[Stored data entries]
━━━━━━━━━━━━━━━━
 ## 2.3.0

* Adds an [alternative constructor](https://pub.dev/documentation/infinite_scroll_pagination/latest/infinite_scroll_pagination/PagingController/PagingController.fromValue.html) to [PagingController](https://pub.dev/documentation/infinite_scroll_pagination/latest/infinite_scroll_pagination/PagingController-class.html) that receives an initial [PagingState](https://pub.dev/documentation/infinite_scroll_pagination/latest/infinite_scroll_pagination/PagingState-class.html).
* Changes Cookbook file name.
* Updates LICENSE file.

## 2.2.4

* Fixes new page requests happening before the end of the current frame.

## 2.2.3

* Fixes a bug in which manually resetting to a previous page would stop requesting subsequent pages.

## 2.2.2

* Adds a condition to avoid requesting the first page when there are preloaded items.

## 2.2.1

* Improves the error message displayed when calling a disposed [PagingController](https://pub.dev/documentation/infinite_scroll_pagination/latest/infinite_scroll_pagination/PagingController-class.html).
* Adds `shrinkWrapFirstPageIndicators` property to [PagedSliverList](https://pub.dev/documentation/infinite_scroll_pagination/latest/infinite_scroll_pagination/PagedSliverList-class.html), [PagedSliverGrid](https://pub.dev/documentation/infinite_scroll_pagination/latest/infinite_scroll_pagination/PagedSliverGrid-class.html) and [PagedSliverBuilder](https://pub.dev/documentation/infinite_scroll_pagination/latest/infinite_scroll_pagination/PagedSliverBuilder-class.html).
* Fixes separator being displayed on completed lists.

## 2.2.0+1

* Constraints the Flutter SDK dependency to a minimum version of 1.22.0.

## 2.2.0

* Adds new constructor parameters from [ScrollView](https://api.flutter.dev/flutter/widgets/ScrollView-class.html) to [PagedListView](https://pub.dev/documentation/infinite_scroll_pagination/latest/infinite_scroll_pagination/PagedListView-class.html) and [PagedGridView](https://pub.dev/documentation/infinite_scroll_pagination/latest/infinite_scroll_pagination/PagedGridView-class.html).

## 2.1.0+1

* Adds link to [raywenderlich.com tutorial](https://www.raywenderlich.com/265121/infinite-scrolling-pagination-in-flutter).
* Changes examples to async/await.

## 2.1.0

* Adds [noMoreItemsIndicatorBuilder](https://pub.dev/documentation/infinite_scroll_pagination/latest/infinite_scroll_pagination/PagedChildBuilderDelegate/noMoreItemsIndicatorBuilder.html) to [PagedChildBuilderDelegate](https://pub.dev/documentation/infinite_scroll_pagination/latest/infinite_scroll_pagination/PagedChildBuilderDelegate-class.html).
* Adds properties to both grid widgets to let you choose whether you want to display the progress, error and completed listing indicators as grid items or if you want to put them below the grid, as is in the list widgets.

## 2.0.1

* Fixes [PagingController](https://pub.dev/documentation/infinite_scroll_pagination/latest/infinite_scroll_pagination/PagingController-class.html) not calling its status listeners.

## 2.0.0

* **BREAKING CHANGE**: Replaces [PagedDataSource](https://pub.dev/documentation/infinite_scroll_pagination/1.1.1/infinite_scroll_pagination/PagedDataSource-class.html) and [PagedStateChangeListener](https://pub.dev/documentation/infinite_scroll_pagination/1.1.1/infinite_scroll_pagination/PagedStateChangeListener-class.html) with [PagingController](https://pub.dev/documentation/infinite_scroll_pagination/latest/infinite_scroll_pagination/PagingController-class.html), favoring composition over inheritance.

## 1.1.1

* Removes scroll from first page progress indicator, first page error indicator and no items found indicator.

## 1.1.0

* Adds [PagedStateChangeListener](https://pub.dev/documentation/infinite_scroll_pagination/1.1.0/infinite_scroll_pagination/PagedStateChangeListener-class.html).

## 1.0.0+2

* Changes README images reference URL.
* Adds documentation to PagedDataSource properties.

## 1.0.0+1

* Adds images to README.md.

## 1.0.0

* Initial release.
━━━━━━━━━━━━━━━━
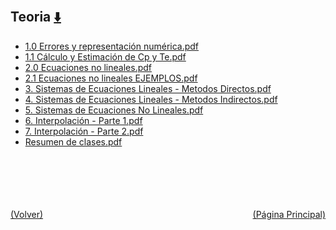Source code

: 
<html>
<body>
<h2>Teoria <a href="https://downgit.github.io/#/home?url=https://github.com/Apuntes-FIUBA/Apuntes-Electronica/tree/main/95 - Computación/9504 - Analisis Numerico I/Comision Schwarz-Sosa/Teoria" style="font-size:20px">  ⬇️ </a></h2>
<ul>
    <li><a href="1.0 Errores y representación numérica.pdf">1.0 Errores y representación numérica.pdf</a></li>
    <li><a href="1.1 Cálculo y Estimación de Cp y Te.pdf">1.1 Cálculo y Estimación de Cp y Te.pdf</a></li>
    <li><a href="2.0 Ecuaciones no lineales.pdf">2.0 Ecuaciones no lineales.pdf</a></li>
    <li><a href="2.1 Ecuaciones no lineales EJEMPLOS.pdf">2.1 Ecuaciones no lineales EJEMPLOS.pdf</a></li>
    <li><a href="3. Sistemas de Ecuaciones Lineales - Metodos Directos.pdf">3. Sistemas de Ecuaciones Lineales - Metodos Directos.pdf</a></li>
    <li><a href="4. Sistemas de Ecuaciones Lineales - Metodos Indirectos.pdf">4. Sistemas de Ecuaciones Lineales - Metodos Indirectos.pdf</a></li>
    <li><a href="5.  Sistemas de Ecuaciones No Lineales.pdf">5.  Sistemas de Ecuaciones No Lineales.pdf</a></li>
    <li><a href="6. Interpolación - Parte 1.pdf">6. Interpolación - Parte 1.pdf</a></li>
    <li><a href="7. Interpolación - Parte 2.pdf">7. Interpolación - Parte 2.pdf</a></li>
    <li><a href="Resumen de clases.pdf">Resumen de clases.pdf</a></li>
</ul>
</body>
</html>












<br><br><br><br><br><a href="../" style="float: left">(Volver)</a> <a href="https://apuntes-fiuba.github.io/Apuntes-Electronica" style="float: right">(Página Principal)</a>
━━━━━━━━━━━━━━━━
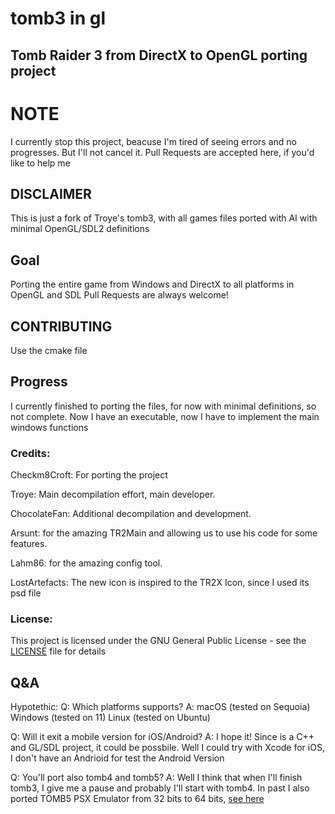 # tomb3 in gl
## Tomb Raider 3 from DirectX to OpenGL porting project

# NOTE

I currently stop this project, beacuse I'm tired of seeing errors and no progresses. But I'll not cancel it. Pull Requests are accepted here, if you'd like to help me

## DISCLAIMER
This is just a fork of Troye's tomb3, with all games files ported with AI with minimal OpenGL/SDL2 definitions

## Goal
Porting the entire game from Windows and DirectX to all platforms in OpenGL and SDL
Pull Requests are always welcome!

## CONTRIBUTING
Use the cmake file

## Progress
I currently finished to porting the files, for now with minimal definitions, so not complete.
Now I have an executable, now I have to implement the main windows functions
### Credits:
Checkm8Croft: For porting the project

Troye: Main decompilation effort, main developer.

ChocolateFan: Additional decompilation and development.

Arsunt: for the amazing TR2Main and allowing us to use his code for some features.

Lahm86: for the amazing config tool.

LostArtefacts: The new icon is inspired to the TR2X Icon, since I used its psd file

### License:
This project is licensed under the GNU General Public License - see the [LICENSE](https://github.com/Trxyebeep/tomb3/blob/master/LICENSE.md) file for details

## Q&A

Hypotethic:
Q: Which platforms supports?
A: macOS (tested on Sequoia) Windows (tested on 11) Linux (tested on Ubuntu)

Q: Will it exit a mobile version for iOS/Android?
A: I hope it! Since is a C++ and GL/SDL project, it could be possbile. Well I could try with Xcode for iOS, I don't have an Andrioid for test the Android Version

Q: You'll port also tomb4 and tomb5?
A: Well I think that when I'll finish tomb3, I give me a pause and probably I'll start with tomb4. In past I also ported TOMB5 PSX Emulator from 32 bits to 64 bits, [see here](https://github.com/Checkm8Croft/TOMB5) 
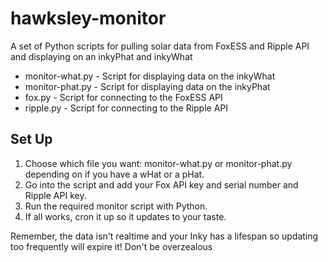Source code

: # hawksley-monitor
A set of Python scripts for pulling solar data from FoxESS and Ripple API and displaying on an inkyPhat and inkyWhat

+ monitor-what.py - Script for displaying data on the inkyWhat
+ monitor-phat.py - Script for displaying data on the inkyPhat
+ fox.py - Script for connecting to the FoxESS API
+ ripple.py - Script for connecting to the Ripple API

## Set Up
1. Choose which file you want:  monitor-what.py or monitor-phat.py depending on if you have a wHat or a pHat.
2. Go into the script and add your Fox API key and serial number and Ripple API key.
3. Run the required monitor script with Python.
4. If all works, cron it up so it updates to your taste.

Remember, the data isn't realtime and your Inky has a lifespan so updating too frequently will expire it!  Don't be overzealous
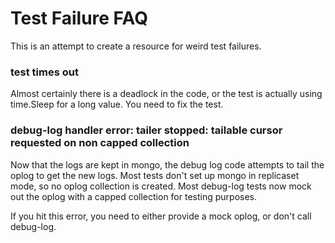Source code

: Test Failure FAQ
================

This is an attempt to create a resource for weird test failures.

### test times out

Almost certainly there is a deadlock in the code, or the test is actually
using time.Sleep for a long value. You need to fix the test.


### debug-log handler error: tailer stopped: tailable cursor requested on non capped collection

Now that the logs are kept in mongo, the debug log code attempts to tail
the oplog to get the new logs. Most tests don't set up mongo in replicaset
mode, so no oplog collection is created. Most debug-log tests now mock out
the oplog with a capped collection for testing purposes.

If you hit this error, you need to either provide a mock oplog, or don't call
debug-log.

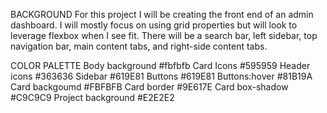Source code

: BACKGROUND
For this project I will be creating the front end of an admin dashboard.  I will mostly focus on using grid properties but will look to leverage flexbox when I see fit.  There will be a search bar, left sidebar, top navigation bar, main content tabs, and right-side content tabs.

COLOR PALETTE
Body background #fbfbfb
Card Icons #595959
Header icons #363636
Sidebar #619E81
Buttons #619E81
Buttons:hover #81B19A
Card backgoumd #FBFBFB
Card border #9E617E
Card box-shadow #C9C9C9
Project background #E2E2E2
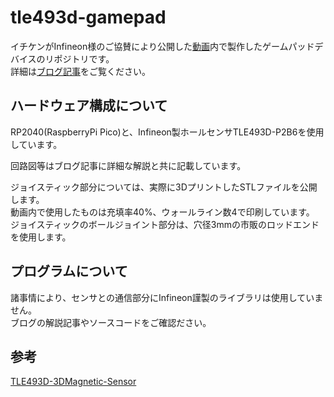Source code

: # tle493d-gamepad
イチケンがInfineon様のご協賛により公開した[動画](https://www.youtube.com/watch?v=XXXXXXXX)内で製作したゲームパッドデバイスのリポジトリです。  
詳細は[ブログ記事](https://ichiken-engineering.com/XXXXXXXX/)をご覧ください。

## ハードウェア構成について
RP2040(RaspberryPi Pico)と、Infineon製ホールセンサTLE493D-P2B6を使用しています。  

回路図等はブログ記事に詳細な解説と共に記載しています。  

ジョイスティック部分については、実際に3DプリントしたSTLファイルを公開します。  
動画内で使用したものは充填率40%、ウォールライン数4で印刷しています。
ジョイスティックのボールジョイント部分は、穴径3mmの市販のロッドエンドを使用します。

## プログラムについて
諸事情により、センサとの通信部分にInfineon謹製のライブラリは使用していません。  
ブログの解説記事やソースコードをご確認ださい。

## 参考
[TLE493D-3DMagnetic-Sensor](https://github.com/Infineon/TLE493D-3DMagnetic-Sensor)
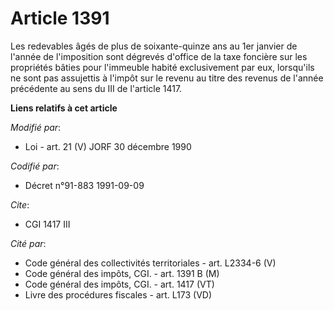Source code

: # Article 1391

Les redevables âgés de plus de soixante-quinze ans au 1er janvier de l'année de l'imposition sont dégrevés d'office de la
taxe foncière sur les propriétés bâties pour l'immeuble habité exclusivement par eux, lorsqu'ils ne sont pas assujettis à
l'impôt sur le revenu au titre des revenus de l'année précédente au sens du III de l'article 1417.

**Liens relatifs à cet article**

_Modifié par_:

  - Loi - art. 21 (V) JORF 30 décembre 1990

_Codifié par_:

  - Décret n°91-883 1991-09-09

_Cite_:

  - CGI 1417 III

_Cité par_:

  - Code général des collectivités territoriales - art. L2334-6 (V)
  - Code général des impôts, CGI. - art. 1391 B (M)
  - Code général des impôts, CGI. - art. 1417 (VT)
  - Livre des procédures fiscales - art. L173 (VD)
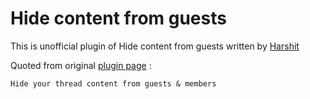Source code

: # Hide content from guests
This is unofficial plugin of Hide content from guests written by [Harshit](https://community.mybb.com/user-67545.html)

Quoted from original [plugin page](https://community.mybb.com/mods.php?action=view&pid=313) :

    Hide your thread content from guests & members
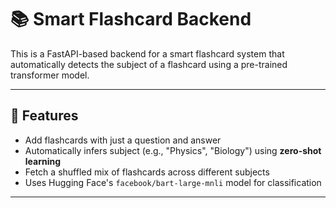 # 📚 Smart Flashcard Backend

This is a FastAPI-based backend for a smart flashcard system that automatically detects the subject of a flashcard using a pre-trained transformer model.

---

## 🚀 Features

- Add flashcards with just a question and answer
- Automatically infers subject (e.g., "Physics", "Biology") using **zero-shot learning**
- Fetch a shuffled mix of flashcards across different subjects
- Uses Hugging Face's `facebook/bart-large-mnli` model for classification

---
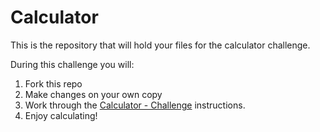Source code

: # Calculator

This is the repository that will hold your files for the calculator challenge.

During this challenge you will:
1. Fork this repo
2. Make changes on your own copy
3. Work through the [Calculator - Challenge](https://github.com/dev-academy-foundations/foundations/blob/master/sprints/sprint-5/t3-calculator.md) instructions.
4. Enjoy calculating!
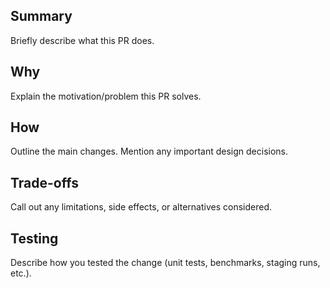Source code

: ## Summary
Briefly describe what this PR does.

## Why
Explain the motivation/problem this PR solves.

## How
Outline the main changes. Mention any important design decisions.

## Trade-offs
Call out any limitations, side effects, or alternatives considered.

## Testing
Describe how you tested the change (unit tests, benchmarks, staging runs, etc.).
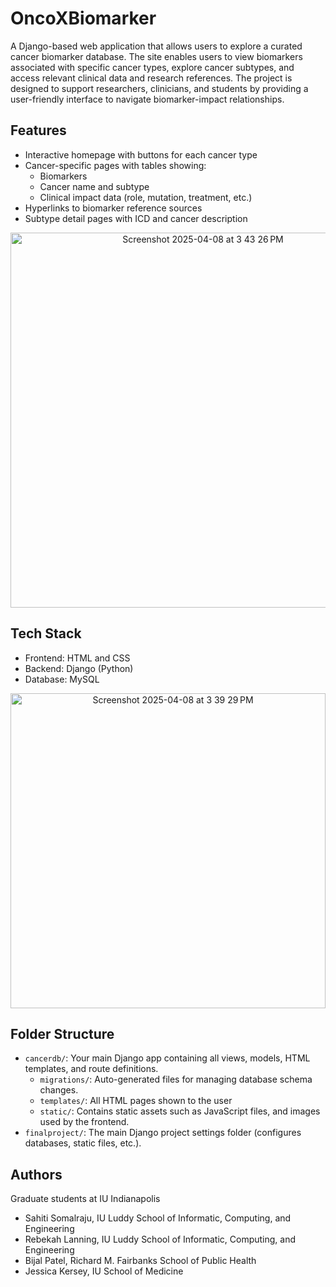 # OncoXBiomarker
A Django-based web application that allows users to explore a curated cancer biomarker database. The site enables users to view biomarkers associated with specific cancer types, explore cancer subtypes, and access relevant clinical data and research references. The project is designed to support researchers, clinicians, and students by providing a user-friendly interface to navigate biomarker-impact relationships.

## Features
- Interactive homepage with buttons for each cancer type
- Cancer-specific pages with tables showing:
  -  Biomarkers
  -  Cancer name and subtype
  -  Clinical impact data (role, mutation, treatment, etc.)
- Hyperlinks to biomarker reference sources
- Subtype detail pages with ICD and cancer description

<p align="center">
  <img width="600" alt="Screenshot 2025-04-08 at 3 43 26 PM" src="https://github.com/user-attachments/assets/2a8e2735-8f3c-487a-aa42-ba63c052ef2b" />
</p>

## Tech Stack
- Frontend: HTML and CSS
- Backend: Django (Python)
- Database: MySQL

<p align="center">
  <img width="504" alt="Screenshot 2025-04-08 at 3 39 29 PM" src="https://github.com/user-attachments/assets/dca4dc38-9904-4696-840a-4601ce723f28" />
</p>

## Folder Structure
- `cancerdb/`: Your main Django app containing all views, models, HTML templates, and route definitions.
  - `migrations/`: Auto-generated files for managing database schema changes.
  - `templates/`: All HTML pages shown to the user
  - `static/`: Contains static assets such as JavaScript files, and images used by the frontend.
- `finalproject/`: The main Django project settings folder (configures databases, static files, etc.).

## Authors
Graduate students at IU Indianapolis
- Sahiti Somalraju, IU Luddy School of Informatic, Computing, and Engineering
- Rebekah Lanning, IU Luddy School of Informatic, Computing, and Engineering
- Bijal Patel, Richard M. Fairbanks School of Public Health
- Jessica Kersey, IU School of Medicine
━━━━━━━━━━━━━━━━
Answer with a number only: how many lines above include the word "templates"?

2